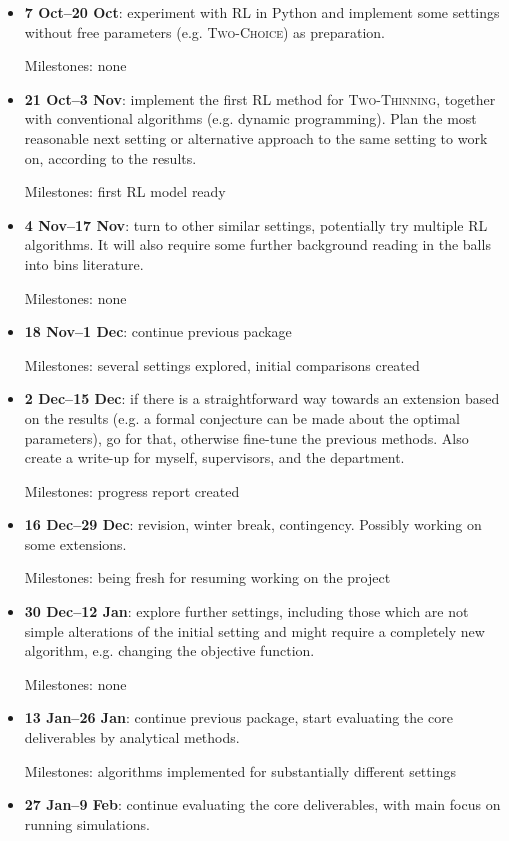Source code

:\documentclass[11pt,a4paper]{article}
\begin{document}
\begin{itemize}
    \item 
    \textbf{7 Oct--20 Oct}: experiment with RL in Python and implement some settings without free parameters (e.g. \textsc{Two-Choice}) as preparation.
    
    Milestones: none
    \item
    \textbf{21 Oct--3 Nov}: implement the first RL method for \textsc{Two-Thinning}, together with conventional algorithms (e.g. dynamic programming). Plan the most reasonable next setting or alternative approach to the same setting to work on, according to the results.
    
    Milestones: first RL model ready
    \item
    \textbf{4 Nov--17 Nov}: turn to other similar settings, potentially try multiple RL algorithms. It will also require some further background reading in the balls into bins literature.
    
    Milestones: none
    \item
    \textbf{18 Nov--1 Dec}: continue previous package
    
    Milestones: several settings explored, initial comparisons created
    \item
    \textbf{2 Dec--15 Dec}: if there is a straightforward way towards an extension based on the results (e.g. a formal conjecture can be made about the optimal parameters), go for that, otherwise fine-tune the previous methods. Also create a write-up for myself, supervisors, and the department.
   
    Milestones: progress report created
    \item
    \textbf{16 Dec--29 Dec}: revision, winter break, contingency. Possibly working on some extensions.
    
    Milestones: being fresh for resuming working on the project
    \item
    \textbf{30 Dec--12 Jan}: explore further settings, including those which are not simple alterations of the initial setting and might require a completely new algorithm, e.g. changing the objective function.
    
    Milestones: none
    \item
    \textbf{13 Jan--26 Jan}: continue previous package, start evaluating the core deliverables by analytical methods.
    
    Milestones: algorithms implemented for substantially different settings
    \item
    \textbf{27 Jan--9 Feb}: continue evaluating the core deliverables, with main focus on running simulations.
    

\end{itemize}
\end{document}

Task item → Please go through the data above and copy every line that has the word "evaluating".

Written solution →
    \textbf{13 Jan--26 Jan}: continue previous package, start evaluating the core deliverables by analytical methods.
    \textbf{27 Jan--9 Feb}: continue evaluating the core deliverables, with main focus on running simulations.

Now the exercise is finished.